Peripartum depression (PPD), i.e. depression in late pregnancy to 1 year postpartum, occurs in 7-19% of women. There are limited data on PPD in multiple sclerosis (MS).
To evaluate the prevalence of PPD in women with MS, and to evaluate risk factors for PPD in MS, both factors associated with PPD in the general population, as well as disease-related factors.
We performed retrospective analysis of prospectively collected clinical data. Women with MS followed at UCSF MS Center who became pregnant from 2015-2018 were identified in the electronic medical record. The primary outcome was PPD determined by clinical record review. Prevalence of PPD was estimated with logistic regression with generalized estimating equations (GEE), accounting for women with multiple pregnancies. Univariable analyses with GEE logistic regression evaluated predictors of PPD (age, marital status, parity, delivery season, prematurity, birth weight, delivery mode, premorbid depression/anxiety, antidepressant discontinuation, sleep disturbance, breastfeeding). Factors significant in univariable analyses were included in multivariable analysis. GEE logistic regression evaluated association between inflammatory disease activity (relapses in pregnancy/postpartum; gadolinium enhancing lesions postpartum), disease severity (Expanded Disability Status Scale, EDSS) and PPD.

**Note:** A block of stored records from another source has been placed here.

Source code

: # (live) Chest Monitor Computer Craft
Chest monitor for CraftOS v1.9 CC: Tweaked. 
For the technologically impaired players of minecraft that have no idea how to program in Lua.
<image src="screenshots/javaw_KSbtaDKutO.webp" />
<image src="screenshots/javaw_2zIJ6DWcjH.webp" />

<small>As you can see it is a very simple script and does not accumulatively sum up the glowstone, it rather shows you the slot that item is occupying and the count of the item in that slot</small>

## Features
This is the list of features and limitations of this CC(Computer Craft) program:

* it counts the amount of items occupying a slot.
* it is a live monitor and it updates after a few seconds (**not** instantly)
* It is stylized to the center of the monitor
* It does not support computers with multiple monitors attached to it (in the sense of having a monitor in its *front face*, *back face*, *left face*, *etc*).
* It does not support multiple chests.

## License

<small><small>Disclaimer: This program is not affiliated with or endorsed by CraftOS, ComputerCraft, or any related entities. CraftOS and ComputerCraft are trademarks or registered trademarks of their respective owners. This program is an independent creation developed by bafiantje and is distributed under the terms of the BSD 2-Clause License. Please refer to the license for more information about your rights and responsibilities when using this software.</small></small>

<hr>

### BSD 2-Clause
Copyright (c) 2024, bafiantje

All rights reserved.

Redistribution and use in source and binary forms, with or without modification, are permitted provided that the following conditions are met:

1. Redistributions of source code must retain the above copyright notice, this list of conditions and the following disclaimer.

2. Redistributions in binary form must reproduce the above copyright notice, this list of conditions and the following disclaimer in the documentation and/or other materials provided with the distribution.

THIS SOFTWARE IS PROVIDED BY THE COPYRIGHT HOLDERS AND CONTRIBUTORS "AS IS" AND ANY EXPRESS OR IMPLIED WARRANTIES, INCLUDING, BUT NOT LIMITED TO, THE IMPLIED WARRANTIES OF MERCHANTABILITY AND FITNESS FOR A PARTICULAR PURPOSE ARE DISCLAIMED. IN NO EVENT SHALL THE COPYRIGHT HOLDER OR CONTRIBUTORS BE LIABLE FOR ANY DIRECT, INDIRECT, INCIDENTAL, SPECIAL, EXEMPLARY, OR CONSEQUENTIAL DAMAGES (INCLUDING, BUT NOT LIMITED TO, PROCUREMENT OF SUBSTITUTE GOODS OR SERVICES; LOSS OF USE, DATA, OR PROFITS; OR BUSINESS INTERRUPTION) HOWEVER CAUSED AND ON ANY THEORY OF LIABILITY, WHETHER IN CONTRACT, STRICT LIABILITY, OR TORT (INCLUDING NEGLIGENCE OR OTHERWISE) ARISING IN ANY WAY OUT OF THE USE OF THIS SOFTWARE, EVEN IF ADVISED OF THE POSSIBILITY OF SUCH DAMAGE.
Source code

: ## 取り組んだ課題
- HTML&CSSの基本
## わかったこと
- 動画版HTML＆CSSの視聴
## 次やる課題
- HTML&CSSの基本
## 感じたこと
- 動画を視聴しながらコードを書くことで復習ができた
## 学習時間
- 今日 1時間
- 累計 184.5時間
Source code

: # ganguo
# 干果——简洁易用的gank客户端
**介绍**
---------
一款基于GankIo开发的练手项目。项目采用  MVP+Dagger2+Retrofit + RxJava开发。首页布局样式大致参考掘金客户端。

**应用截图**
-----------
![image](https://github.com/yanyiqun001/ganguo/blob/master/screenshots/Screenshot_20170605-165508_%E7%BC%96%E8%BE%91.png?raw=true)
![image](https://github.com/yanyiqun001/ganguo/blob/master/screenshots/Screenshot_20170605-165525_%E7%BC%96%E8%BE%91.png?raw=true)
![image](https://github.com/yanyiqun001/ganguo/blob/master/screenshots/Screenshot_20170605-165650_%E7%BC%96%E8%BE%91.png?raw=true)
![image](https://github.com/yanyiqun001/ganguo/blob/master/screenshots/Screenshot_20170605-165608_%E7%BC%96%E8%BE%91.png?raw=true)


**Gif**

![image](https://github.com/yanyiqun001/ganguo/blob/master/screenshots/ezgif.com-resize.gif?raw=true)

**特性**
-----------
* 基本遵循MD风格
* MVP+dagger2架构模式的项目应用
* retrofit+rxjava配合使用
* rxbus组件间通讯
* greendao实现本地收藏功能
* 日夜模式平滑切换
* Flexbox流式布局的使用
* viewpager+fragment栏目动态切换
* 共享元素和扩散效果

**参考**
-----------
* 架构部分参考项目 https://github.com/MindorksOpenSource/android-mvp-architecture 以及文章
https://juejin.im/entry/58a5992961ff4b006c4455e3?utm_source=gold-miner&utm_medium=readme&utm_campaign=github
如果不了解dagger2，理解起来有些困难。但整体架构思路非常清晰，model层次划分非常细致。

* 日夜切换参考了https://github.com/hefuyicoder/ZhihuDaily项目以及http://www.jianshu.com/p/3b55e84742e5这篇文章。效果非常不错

We identified 143 pregnancies (age 33.1+/-4.7 years; 93% relapsing remitting MS, 7% clinically isolated syndrome; 45% premorbid depression) in 111 women who had live birth outcomes and known PPD status. PPD was present in 12.6% (95% CI 7.3-17.8) of pregnancies. In univariable analyses, statistically significant factors associated with PPD included older age (OR 1.16, 95% CI 1.03-1.32 for 1-year increase), primiparity (OR 4.02, 95% CI 1.14-14.23), premorbid depression (OR 3.70, 95% CI 1.27-10.01), postpartum sleep disturbance (OR 3.23, 95% CI 1.17-8.91) and breastfeeding difficulty (OR 3.58, 95% CI 1.27-10.08). Maternal age (OR 1.17, 95% CI 1.02-1.34), primiparity (OR 8.10, 95% CI 1.38-47.40) and premorbid depression (OR 3.89, 95% CI 1.04-14.60) remained associated with PPD in multivariable analyses. Relapses, MRI activity and EDSS were not associated with PPD.
PPD in MS was similar to the general population, but was likely underestimated due to lack of standardized screening. PPD could influence maternal self-management of MS. Prospective evaluation with screening for PPD is needed.